» The task: Each line of the data below goes into the copy exactly; pictures do not.

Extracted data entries
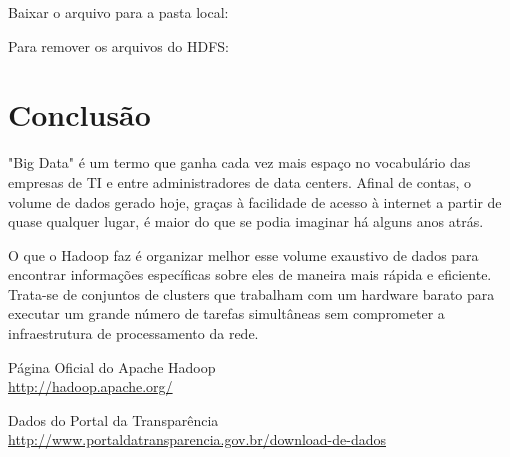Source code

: \documentclass[a4paper,11pt]{article}
\begin{document}
Baixar o arquivo para a pasta local: \\

Para remover os arquivos do HDFS: \\

\section{Conclusão}
"Big Data" é um termo que ganha cada vez mais espaço no vocabulário das empresas de TI e entre administradores de data centers. Afinal de contas, o volume de dados gerado hoje, graças à facilidade de acesso à internet a partir de quase qualquer lugar, é maior do que se podia imaginar há alguns anos atrás.

O que o Hadoop faz é organizar melhor esse volume exaustivo de dados para encontrar informações específicas sobre eles de maneira mais rápida e eficiente. Trata-se de conjuntos de clusters que trabalham com um hardware barato para executar um grande número de tarefas simultâneas sem comprometer a infraestrutura de processamento da rede. 



\begin{thebibliography}{5}
	Página Oficial do Apache Hadoop \\
	\url{http://hadoop.apache.org/}
	
	Dados do Portal da Transparência \\
	\url{http://www.portaldatransparencia.gov.br/download-de-dados}
	
    
\end{thebibliography}
\end{document}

» Solution to this exercise:
Source code

: \documentclass[a4paper,11pt]{article}
\begin{document}
Baixar o arquivo para a pasta local: \\

Para remover os arquivos do HDFS: \\

\section{Conclusão}
"Big Data" é um termo que ganha cada vez mais espaço no vocabulário das empresas de TI e entre administradores de data centers. Afinal de contas, o volume de dados gerado hoje, graças à facilidade de acesso à internet a partir de quase qualquer lugar, é maior do que se podia imaginar há alguns anos atrás.

O que o Hadoop faz é organizar melhor esse volume exaustivo de dados para encontrar informações específicas sobre eles de maneira mais rápida e eficiente. Trata-se de conjuntos de clusters que trabalham com um hardware barato para executar um grande número de tarefas simultâneas sem comprometer a infraestrutura de processamento da rede. 



\begin{thebibliography}{5}
	Página Oficial do Apache Hadoop \\
	\url{http://hadoop.apache.org/}
	
	Dados do Portal da Transparência \\
	\url{http://www.portaldatransparencia.gov.br/download-de-dados}
	
    
\end{thebibliography}
\end{document}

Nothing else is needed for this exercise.